■ **EXERCISE DATA**
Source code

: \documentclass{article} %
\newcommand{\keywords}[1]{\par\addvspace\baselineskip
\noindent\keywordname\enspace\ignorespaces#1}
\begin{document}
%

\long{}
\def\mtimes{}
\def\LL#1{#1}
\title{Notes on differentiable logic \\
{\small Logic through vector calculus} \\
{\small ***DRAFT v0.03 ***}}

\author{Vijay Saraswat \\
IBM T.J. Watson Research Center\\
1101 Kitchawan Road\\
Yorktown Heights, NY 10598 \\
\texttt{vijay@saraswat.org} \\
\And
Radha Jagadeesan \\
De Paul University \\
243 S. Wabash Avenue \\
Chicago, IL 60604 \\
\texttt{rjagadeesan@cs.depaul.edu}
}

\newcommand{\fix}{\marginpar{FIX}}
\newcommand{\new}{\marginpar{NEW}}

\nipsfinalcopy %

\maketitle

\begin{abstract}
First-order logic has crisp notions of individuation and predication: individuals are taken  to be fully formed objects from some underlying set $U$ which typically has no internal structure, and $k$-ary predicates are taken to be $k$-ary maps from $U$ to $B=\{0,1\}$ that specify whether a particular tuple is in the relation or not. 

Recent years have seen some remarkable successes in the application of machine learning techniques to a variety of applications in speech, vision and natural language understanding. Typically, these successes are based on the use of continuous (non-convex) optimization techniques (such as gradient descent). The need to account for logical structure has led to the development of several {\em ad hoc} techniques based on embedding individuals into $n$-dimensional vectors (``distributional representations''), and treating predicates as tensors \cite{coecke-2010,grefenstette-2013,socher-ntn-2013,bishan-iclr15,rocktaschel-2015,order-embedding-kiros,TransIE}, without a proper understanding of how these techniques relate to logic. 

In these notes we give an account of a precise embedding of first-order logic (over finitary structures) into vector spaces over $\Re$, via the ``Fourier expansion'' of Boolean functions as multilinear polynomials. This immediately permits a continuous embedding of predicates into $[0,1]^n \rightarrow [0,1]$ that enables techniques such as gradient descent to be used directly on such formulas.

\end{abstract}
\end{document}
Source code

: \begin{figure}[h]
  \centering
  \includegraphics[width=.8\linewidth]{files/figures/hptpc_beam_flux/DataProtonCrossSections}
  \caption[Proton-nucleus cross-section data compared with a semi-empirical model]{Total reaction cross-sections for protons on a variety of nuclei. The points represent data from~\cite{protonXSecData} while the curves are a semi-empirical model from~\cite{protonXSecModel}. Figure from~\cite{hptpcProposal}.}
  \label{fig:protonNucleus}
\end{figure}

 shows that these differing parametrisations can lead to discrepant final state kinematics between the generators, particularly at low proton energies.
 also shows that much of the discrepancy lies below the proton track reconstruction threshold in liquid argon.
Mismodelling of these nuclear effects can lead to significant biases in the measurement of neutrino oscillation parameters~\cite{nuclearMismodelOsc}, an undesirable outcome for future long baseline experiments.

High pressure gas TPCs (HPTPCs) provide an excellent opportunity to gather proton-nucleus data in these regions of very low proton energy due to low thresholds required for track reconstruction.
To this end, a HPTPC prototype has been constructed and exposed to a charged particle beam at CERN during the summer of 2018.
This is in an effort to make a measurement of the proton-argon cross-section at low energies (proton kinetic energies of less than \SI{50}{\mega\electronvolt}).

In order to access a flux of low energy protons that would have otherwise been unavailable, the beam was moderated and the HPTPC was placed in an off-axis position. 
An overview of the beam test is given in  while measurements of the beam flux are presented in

■ **DIRECTIONS FOR THIS TASK**
Reproduce only the lines above, starting at the line with "Yorktown Heights, NY 10598 \\" and ending at the line with "First-order logic has", exactly as written.

■ **RESULT**
Yorktown Heights, NY 10598 \\
\texttt{vijay@saraswat.org} \\
\And
Radha Jagadeesan \\
De Paul University \\
243 S. Wabash Avenue \\
Chicago, IL 60604 \\
\texttt{rjagadeesan@cs.depaul.edu}
}

\newcommand{\fix}{\marginpar{FIX}}
\newcommand{\new}{\marginpar{NEW}}

\nipsfinalcopy %

\maketitle

\begin{abstract}
First-order logic has crisp notions of individuation and predication: individuals are taken  to be fully formed objects from some underlying set $U$ which typically has no internal structure, and $k$-ary predicates are taken to be $k$-ary maps from $U$ to $B=\{0,1\}$ that specify whether a particular tuple is in the relation or not. 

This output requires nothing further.